### TRY IT
The only acceptable output is every entry, printed exactly.

[Source texts of formatted documents]
BEGIN
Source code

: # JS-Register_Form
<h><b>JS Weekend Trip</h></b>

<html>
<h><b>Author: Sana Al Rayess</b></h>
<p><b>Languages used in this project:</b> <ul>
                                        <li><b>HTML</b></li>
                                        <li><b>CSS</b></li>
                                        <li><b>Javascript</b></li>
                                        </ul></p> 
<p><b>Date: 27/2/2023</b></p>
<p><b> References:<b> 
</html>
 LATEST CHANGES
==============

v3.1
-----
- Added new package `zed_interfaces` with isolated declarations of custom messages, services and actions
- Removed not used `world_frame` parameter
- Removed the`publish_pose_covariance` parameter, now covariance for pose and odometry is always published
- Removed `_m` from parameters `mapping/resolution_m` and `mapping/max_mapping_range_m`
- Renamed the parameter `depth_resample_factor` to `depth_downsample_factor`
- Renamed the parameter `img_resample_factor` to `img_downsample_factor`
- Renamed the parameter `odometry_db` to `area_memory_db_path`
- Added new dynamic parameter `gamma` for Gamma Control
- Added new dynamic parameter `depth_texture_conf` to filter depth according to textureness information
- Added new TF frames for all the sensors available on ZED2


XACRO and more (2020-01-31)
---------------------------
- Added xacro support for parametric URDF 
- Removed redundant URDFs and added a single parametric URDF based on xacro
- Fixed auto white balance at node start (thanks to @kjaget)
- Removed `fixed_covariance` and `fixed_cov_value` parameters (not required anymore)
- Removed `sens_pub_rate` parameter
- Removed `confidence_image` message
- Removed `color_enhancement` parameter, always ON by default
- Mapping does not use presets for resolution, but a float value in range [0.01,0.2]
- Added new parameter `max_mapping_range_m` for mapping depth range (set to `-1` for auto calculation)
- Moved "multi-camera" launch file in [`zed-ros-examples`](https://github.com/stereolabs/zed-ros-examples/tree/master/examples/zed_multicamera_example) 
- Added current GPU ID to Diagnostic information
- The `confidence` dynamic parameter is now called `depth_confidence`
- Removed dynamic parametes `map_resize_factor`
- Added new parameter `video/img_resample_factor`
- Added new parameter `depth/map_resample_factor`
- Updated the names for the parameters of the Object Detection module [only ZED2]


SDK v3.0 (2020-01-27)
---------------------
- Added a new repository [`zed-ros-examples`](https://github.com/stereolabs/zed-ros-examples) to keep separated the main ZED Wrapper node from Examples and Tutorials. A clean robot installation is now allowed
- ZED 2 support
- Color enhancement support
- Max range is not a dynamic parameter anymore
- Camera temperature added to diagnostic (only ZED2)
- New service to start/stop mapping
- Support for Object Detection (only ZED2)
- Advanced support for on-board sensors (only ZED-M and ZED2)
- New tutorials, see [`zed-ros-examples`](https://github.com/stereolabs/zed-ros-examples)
END
### TASK SOLUTION
Source code

: # JS-Register_Form
<h><b>JS Weekend Trip</h></b>

<html>
<h><b>Author: Sana Al Rayess</b></h>
<p><b>Languages used in this project:</b> <ul>
                                        <li><b>HTML</b></li>
                                        <li><b>CSS</b></li>
                                        <li><b>Javascript</b></li>
                                        </ul></p> 
<p><b>Date: 27/2/2023</b></p>
<p><b> References:<b> 
</html>
 LATEST CHANGES
==============

v3.1
-----
- Added new package `zed_interfaces` with isolated declarations of custom messages, services and actions
- Removed not used `world_frame` parameter
- Removed the`publish_pose_covariance` parameter, now covariance for pose and odometry is always published
- Removed `_m` from parameters `mapping/resolution_m` and `mapping/max_mapping_range_m`
- Renamed the parameter `depth_resample_factor` to `depth_downsample_factor`
- Renamed the parameter `img_resample_factor` to `img_downsample_factor`
- Renamed the parameter `odometry_db` to `area_memory_db_path`
- Added new dynamic parameter `gamma` for Gamma Control
- Added new dynamic parameter `depth_texture_conf` to filter depth according to textureness information
- Added new TF frames for all the sensors available on ZED2


XACRO and more (2020-01-31)
---------------------------
- Added xacro support for parametric URDF 
- Removed redundant URDFs and added a single parametric URDF based on xacro
- Fixed auto white balance at node start (thanks to @kjaget)
- Removed `fixed_covariance` and `fixed_cov_value` parameters (not required anymore)
- Removed `sens_pub_rate` parameter
- Removed `confidence_image` message
- Removed `color_enhancement` parameter, always ON by default
- Mapping does not use presets for resolution, but a float value in range [0.01,0.2]
- Added new parameter `max_mapping_range_m` for mapping depth range (set to `-1` for auto calculation)
- Moved "multi-camera" launch file in [`zed-ros-examples`](https://github.com/stereolabs/zed-ros-examples/tree/master/examples/zed_multicamera_example) 
- Added current GPU ID to Diagnostic information
- The `confidence` dynamic parameter is now called `depth_confidence`
- Removed dynamic parametes `map_resize_factor`
- Added new parameter `video/img_resample_factor`
- Added new parameter `depth/map_resample_factor`
- Updated the names for the parameters of the Object Detection module [only ZED2]


SDK v3.0 (2020-01-27)
---------------------
- Added a new repository [`zed-ros-examples`](https://github.com/stereolabs/zed-ros-examples) to keep separated the main ZED Wrapper node from Examples and Tutorials. A clean robot installation is now allowed
- ZED 2 support
- Color enhancement support
- Max range is not a dynamic parameter anymore
- Camera temperature added to diagnostic (only ZED2)
- New service to start/stop mapping
- Support for Object Detection (only ZED2)
- Advanced support for on-board sensors (only ZED-M and ZED2)
- New tutorials, see [`zed-ros-examples`](https://github.com/stereolabs/zed-ros-examples)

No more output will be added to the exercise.